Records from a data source
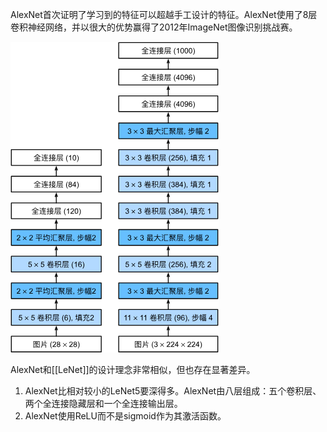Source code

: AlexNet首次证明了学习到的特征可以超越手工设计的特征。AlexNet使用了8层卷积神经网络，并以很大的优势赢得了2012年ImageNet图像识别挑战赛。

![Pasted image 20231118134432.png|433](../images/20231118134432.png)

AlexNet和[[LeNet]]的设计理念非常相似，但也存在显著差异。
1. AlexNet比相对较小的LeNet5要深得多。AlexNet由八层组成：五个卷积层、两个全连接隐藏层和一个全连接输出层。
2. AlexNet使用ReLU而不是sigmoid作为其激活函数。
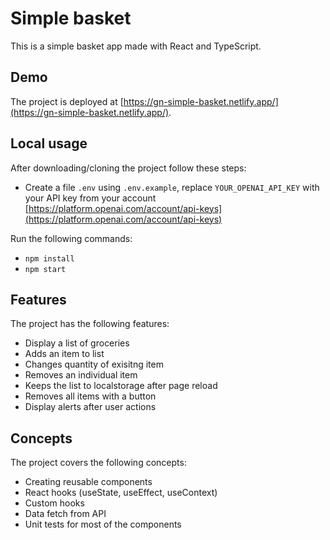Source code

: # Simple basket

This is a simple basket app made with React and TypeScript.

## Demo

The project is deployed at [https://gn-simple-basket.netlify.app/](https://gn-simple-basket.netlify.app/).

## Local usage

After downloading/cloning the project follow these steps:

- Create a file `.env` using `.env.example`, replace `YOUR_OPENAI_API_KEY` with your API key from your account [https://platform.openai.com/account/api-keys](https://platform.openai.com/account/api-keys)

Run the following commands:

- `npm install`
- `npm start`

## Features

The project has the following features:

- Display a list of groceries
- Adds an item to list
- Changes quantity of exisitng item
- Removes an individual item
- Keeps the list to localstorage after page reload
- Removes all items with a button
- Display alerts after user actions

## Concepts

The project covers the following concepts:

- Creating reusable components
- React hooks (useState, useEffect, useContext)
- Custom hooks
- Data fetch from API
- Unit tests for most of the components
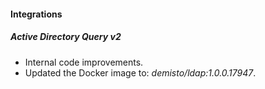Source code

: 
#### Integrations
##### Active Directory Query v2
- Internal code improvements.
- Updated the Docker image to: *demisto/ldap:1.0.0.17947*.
--
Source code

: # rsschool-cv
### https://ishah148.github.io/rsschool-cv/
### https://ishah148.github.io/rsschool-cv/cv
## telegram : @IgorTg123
--
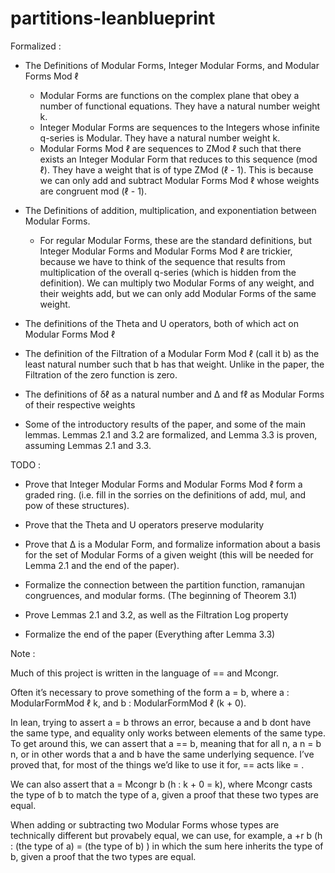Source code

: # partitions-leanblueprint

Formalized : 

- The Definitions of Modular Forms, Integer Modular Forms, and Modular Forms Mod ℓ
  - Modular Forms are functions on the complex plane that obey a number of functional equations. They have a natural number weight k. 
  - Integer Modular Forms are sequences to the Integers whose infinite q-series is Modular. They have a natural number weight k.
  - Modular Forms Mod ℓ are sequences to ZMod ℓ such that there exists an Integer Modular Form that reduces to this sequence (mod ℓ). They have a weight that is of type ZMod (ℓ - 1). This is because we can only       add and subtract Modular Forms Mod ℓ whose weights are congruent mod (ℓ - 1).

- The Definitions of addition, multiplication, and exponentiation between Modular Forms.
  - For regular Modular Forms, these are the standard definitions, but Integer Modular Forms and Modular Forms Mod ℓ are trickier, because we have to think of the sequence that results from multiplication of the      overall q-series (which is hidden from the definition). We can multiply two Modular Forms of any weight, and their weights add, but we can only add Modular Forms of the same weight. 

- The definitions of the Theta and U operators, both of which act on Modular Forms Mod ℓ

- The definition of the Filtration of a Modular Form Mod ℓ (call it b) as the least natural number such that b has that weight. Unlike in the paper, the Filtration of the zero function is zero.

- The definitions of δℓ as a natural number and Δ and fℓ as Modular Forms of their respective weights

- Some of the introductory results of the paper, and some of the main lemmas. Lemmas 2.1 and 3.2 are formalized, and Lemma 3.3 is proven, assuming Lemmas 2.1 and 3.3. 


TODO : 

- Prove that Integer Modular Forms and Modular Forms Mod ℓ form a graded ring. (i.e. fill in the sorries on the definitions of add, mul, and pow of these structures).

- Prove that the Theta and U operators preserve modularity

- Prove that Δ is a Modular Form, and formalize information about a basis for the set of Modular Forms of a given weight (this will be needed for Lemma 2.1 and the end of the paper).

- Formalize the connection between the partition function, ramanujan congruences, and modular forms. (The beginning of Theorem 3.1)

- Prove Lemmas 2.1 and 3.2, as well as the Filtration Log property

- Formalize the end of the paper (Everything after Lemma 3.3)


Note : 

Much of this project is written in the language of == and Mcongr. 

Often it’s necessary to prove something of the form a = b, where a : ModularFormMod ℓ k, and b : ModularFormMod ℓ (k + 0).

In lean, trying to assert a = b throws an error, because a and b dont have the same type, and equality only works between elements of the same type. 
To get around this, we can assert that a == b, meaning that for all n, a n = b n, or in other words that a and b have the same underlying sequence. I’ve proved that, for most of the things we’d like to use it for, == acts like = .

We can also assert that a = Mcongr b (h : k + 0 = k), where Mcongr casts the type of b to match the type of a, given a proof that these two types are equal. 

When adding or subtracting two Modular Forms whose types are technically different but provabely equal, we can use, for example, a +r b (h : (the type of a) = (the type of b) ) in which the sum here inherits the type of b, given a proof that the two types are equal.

### Problem to solve
Using the data above, reproduce exactly the lines from the line that contains "# Simple basket" through the line that contains "- Keeps the", including both.

### Written solution
: # Simple basket

This is a simple basket app made with React and TypeScript.

## Demo

The project is deployed at [https://gn-simple-basket.netlify.app/](https://gn-simple-basket.netlify.app/).

## Local usage

After downloading/cloning the project follow these steps:

- Create a file `.env` using `.env.example`, replace `YOUR_OPENAI_API_KEY` with your API key from your account [https://platform.openai.com/account/api-keys](https://platform.openai.com/account/api-keys)

Run the following commands:

- `npm install`
- `npm start`

## Features

The project has the following features:

- Display a list of groceries
- Adds an item to list
- Changes quantity of exisitng item
- Removes an individual item
- Keeps the list to localstorage after page reload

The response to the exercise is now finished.